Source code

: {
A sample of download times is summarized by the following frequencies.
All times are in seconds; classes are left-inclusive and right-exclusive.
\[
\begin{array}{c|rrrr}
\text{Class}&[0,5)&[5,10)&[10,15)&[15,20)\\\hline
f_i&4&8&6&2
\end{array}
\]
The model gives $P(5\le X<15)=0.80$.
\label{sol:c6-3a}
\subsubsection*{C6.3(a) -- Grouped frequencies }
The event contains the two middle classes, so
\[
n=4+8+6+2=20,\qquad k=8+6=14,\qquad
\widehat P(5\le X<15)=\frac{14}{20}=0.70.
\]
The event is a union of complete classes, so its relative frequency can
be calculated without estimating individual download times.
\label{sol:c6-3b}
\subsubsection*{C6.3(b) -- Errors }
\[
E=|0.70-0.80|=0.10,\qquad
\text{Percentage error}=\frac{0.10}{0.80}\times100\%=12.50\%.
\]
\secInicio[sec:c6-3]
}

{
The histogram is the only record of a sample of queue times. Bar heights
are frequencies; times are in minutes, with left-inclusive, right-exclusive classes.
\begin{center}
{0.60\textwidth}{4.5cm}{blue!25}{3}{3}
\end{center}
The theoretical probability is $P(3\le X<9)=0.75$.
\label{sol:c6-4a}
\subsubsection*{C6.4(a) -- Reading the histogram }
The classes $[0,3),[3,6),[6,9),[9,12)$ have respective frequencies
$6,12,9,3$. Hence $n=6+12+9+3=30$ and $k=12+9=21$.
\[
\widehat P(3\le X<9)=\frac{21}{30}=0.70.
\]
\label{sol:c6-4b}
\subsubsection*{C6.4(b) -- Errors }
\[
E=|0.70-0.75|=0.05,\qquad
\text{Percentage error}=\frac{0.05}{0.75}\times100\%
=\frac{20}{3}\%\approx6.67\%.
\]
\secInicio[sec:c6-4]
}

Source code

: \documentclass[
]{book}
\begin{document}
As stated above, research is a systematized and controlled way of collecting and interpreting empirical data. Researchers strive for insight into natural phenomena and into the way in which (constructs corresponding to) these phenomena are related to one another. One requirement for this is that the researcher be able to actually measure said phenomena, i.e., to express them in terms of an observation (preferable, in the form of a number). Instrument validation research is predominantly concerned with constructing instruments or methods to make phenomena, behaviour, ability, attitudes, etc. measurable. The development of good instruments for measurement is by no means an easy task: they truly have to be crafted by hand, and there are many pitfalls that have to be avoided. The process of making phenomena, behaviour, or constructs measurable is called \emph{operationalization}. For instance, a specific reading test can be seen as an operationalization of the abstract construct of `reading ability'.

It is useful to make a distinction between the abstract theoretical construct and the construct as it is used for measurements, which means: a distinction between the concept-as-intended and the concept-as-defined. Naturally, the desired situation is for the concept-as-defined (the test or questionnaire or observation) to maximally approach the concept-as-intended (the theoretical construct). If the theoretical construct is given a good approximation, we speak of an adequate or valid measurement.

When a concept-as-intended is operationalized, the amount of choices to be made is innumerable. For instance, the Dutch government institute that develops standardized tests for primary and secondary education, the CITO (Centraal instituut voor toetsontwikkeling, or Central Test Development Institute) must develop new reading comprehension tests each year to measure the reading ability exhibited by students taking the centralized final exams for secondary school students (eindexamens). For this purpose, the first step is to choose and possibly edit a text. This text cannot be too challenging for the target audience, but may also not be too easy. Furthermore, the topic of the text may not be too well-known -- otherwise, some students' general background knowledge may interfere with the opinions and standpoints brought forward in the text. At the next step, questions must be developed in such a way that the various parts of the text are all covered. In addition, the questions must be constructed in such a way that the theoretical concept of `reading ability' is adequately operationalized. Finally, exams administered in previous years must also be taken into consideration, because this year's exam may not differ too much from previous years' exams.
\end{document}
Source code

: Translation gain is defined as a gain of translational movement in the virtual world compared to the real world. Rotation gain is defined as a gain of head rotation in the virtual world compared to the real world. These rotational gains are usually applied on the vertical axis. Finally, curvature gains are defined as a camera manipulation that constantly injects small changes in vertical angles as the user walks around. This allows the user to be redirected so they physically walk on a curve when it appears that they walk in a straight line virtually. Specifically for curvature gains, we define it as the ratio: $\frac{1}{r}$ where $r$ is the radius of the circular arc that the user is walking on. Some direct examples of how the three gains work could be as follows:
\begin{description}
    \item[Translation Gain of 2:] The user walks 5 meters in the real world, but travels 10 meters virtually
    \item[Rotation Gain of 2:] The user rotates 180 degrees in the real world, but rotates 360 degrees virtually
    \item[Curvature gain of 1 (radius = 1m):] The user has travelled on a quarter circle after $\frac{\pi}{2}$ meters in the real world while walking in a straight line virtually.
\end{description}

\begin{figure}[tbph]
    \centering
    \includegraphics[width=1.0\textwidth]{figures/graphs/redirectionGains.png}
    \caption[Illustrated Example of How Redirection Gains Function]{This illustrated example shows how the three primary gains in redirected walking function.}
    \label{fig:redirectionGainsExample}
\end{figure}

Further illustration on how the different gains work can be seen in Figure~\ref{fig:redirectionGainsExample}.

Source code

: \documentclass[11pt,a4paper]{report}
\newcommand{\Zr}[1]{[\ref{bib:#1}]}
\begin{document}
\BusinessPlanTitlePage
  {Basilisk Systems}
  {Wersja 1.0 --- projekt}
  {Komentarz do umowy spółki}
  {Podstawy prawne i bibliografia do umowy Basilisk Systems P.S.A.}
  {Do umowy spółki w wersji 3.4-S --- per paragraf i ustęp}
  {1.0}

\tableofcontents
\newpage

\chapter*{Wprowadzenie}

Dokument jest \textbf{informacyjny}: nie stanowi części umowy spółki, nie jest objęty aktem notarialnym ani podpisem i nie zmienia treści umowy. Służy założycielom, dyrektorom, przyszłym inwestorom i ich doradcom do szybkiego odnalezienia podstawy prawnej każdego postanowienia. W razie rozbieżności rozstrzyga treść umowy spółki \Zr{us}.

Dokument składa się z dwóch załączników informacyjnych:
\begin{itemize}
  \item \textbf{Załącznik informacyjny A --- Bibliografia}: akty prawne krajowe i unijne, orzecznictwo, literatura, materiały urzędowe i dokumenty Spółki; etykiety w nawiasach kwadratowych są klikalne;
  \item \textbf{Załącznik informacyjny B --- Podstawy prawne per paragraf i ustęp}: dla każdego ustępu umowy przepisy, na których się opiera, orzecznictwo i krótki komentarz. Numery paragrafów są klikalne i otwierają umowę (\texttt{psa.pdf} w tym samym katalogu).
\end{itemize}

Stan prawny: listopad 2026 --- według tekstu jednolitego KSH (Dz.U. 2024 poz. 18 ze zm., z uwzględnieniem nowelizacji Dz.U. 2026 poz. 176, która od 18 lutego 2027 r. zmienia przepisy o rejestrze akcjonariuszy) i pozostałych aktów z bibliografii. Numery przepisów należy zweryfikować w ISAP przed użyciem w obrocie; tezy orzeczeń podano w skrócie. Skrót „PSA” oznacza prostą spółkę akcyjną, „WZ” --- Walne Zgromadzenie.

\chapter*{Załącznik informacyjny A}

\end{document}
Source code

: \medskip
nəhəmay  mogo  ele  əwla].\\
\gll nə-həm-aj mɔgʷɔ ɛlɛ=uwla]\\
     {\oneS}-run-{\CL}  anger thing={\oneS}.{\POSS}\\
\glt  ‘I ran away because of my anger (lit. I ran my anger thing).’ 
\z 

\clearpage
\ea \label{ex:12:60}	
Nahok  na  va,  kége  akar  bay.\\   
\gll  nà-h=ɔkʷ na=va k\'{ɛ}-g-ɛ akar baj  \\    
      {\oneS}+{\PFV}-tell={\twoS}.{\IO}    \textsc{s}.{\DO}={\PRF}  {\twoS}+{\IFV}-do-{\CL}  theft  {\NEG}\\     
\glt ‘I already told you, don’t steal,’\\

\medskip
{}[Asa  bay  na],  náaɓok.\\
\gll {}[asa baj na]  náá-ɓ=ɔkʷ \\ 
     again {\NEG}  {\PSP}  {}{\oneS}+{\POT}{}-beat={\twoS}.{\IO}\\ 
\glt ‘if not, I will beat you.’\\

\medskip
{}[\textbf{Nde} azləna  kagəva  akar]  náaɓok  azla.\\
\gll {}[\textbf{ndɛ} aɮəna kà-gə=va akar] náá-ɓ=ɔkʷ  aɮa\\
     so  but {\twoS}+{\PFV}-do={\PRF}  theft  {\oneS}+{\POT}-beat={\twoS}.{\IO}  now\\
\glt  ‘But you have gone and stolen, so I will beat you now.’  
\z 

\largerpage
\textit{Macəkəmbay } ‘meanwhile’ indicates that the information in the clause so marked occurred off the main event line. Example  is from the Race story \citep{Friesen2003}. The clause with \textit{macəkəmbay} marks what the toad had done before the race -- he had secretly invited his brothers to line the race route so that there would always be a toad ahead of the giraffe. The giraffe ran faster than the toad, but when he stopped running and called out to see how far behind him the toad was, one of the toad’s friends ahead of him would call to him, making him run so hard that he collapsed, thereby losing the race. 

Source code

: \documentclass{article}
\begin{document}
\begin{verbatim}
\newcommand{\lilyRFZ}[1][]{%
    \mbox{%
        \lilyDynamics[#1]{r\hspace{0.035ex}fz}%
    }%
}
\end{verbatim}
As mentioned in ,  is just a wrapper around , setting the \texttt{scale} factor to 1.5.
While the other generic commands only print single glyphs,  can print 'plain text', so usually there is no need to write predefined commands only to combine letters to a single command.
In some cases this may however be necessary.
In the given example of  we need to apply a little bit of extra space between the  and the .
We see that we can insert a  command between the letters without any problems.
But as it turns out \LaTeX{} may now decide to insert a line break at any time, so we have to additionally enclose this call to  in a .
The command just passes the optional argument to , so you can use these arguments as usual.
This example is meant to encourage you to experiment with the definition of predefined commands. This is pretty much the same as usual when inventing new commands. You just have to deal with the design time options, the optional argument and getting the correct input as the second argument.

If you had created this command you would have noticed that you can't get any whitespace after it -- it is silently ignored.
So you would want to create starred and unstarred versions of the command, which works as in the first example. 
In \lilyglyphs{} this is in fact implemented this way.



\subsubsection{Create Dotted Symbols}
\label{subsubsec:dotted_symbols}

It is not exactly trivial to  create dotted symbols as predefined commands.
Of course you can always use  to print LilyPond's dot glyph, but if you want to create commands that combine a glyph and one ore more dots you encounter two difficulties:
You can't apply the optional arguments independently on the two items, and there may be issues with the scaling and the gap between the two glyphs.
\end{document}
--------
— Task to carry out —
Look through the entries above for the word "description". Copy every line where it shows up.

— Task result —
\begin{description}
\end{description}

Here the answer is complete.